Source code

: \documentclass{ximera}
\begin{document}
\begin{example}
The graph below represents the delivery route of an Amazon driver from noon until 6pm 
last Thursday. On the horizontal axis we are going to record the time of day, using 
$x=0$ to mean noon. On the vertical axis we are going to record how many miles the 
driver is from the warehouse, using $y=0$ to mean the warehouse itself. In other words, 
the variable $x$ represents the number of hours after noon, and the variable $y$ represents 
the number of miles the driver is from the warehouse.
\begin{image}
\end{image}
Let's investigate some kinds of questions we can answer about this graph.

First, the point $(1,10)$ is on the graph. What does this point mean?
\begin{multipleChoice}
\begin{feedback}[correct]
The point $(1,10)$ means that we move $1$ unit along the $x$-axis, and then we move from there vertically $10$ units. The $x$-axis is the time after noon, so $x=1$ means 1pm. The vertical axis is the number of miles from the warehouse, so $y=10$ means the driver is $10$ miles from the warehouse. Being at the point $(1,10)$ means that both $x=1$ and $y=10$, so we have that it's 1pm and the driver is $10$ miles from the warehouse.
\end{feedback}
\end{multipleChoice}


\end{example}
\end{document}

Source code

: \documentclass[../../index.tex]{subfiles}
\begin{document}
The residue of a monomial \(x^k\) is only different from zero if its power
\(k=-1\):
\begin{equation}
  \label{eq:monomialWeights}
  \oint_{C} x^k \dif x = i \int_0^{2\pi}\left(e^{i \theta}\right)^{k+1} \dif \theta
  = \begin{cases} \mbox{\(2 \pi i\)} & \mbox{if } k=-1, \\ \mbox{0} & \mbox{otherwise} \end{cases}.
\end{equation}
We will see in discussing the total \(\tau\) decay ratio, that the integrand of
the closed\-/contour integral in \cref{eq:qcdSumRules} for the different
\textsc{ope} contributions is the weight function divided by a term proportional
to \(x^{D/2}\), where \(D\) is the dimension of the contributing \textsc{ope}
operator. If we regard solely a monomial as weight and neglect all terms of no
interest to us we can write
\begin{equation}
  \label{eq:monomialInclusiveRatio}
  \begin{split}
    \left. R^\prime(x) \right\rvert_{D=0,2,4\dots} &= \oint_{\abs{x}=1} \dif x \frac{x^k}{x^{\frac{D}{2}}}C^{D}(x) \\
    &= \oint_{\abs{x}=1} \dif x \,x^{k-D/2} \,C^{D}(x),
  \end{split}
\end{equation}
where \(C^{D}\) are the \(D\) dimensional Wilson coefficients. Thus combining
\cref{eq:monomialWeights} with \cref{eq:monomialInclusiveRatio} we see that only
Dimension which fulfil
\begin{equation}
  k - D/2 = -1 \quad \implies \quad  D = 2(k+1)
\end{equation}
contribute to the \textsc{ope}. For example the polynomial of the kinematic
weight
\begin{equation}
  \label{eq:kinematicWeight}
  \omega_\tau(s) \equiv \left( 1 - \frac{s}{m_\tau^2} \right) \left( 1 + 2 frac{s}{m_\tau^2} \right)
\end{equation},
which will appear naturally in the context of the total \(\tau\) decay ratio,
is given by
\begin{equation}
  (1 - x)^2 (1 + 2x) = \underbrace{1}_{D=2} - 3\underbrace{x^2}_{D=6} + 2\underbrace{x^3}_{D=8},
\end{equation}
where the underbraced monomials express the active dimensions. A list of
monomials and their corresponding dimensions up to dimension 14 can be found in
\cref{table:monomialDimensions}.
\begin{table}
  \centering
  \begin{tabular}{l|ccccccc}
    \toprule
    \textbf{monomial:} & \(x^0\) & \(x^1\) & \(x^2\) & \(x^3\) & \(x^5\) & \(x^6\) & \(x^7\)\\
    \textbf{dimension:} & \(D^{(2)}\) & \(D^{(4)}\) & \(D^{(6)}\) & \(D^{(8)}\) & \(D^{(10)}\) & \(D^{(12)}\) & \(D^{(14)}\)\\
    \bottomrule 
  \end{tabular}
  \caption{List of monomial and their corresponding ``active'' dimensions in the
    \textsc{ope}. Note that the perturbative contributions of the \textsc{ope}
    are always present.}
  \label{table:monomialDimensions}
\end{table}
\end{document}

> [What you should do] Exactly as shown, output all of the material above.

> [The answer]
Source code

: \documentclass{ximera}
\begin{document}
\begin{example}
The graph below represents the delivery route of an Amazon driver from noon until 6pm 
last Thursday. On the horizontal axis we are going to record the time of day, using 
$x=0$ to mean noon. On the vertical axis we are going to record how many miles the 
driver is from the warehouse, using $y=0$ to mean the warehouse itself. In other words, 
the variable $x$ represents the number of hours after noon, and the variable $y$ represents 
the number of miles the driver is from the warehouse.
\begin{image}
\end{image}
Let's investigate some kinds of questions we can answer about this graph.

First, the point $(1,10)$ is on the graph. What does this point mean?
\begin{multipleChoice}
\begin{feedback}[correct]
The point $(1,10)$ means that we move $1$ unit along the $x$-axis, and then we move from there vertically $10$ units. The $x$-axis is the time after noon, so $x=1$ means 1pm. The vertical axis is the number of miles from the warehouse, so $y=10$ means the driver is $10$ miles from the warehouse. Being at the point $(1,10)$ means that both $x=1$ and $y=10$, so we have that it's 1pm and the driver is $10$ miles from the warehouse.
\end{feedback}
\end{multipleChoice}


\end{example}
\end{document}

Source code

: \documentclass[../../index.tex]{subfiles}
\begin{document}
The residue of a monomial \(x^k\) is only different from zero if its power
\(k=-1\):
\begin{equation}
  \label{eq:monomialWeights}
  \oint_{C} x^k \dif x = i \int_0^{2\pi}\left(e^{i \theta}\right)^{k+1} \dif \theta
  = \begin{cases} \mbox{\(2 \pi i\)} & \mbox{if } k=-1, \\ \mbox{0} & \mbox{otherwise} \end{cases}.
\end{equation}
We will see in discussing the total \(\tau\) decay ratio, that the integrand of
the closed\-/contour integral in \cref{eq:qcdSumRules} for the different
\textsc{ope} contributions is the weight function divided by a term proportional
to \(x^{D/2}\), where \(D\) is the dimension of the contributing \textsc{ope}
operator. If we regard solely a monomial as weight and neglect all terms of no
interest to us we can write
\begin{equation}
  \label{eq:monomialInclusiveRatio}
  \begin{split}
    \left. R^\prime(x) \right\rvert_{D=0,2,4\dots} &= \oint_{\abs{x}=1} \dif x \frac{x^k}{x^{\frac{D}{2}}}C^{D}(x) \\
    &= \oint_{\abs{x}=1} \dif x \,x^{k-D/2} \,C^{D}(x),
  \end{split}
\end{equation}
where \(C^{D}\) are the \(D\) dimensional Wilson coefficients. Thus combining
\cref{eq:monomialWeights} with \cref{eq:monomialInclusiveRatio} we see that only
Dimension which fulfil
\begin{equation}
  k - D/2 = -1 \quad \implies \quad  D = 2(k+1)
\end{equation}
contribute to the \textsc{ope}. For example the polynomial of the kinematic
weight
\begin{equation}
  \label{eq:kinematicWeight}
  \omega_\tau(s) \equiv \left( 1 - \frac{s}{m_\tau^2} \right) \left( 1 + 2 frac{s}{m_\tau^2} \right)
\end{equation},
which will appear naturally in the context of the total \(\tau\) decay ratio,
is given by
\begin{equation}
  (1 - x)^2 (1 + 2x) = \underbrace{1}_{D=2} - 3\underbrace{x^2}_{D=6} + 2\underbrace{x^3}_{D=8},
\end{equation}
where the underbraced monomials express the active dimensions. A list of
monomials and their corresponding dimensions up to dimension 14 can be found in
\cref{table:monomialDimensions}.
\begin{table}
  \centering
  \begin{tabular}{l|ccccccc}
    \toprule
    \textbf{monomial:} & \(x^0\) & \(x^1\) & \(x^2\) & \(x^3\) & \(x^5\) & \(x^6\) & \(x^7\)\\
    \textbf{dimension:} & \(D^{(2)}\) & \(D^{(4)}\) & \(D^{(6)}\) & \(D^{(8)}\) & \(D^{(10)}\) & \(D^{(12)}\) & \(D^{(14)}\)\\
    \bottomrule 
  \end{tabular}
  \caption{List of monomial and their corresponding ``active'' dimensions in the
    \textsc{ope}. Note that the perturbative contributions of the \textsc{ope}
    are always present.}
  \label{table:monomialDimensions}
\end{table}
\end{document}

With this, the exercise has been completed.